This section is from the book "Commercial Gardening Vol4", by John Weathers (the Editor). Also available from Amazon: Commercial Gardening, A Practical & Scientific Treatise For Market Gardeners.
Except in such places as the Channel Islands, Devonshire and Cornwall, and the milder parts of Ireland, the cultivation of Tomatoes in the open air is attended with a certain amount of risk. The method of growing in Jersey has been already referred to at p. 166. Generally speaking, Tomatoes are a paying crop in the open air in hot summers, but are scarcely worth the trouble in most parts of the kingdom in cold, cheerless, and rainy seasons.

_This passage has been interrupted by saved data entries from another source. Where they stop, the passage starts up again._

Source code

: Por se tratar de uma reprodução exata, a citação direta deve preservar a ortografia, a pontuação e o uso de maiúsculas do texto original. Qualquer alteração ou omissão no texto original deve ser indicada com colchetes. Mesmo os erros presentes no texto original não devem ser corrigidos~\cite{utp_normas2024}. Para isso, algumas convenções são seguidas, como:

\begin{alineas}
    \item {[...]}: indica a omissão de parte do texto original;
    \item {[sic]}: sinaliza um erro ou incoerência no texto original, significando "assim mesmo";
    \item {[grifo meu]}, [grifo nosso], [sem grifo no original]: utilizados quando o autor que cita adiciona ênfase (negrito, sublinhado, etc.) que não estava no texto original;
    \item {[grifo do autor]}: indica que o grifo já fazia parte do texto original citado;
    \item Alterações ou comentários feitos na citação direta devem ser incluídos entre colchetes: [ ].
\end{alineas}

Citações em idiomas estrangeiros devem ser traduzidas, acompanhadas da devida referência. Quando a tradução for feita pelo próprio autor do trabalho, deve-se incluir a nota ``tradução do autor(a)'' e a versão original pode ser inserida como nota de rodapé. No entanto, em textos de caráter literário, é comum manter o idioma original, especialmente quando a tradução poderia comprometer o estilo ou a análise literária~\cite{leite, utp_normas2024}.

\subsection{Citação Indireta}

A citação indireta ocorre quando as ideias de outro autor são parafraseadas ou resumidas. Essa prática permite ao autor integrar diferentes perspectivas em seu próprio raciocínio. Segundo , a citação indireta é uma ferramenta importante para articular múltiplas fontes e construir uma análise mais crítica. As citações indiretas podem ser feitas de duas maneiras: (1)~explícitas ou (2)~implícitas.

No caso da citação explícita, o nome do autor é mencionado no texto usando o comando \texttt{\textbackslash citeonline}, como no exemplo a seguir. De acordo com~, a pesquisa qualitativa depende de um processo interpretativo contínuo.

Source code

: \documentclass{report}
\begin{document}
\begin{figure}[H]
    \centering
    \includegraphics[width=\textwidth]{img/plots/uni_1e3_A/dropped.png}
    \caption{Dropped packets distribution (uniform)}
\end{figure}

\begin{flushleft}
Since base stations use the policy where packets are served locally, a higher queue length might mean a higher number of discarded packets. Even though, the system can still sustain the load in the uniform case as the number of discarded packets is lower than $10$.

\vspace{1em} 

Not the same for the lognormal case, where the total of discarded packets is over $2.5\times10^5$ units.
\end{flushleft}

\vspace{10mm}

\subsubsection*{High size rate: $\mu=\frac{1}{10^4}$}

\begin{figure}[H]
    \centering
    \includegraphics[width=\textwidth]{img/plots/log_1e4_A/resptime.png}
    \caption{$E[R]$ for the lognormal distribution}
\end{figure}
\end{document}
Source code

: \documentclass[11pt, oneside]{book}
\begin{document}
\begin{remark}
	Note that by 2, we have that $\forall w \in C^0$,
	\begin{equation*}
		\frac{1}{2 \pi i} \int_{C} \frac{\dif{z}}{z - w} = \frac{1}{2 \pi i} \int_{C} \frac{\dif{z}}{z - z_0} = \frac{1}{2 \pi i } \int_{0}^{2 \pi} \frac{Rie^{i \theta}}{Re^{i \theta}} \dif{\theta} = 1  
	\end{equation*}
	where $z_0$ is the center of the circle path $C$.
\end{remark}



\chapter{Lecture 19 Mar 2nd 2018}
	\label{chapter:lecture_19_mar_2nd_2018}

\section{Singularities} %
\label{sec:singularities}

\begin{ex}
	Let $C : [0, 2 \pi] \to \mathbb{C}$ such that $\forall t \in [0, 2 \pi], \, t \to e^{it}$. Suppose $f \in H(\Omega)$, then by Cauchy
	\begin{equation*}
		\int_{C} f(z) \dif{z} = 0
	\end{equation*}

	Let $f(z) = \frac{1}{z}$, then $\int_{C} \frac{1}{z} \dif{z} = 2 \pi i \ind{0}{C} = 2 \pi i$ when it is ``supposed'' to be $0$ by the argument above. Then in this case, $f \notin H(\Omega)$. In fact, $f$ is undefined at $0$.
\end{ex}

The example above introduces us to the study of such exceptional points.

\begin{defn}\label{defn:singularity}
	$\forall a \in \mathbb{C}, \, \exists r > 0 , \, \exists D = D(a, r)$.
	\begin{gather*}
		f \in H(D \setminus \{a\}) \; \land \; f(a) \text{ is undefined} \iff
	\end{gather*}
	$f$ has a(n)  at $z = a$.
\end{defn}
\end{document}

To ensure a fair measure of success the seeds should be sown under glass in March, and the young plants should be grown on as quickly as possible in 5-in. pots, and should be well hardened off, so that by the end of May, or early in June, they will be ready for the open air. The ball of soil round the roots should not be disturbed more than necessary, and if the stem is sunk in the soil almost to the lowest leaf, new rootlets will soon develop from the buried portion of the stem. The plants should be about 18 in. apart in the rows, and these should be 3 ft. apart, or two rows of plants may be 18 in. apart every way, and then a pathway 3 ft. wide should be left between every two rows. This will allow space for tying and for using the hoe frequently on the surface soil. Wherever possible, the rows should run north and south, to secure the maximum amount of light for the leaves and heat for the soil. Each plant should have a bamboo stake about 4 ft. long placed to it at the time of planting. Such stakes will cost from 30s. to 35s. per 1000, but will last for several years with ordinary wear.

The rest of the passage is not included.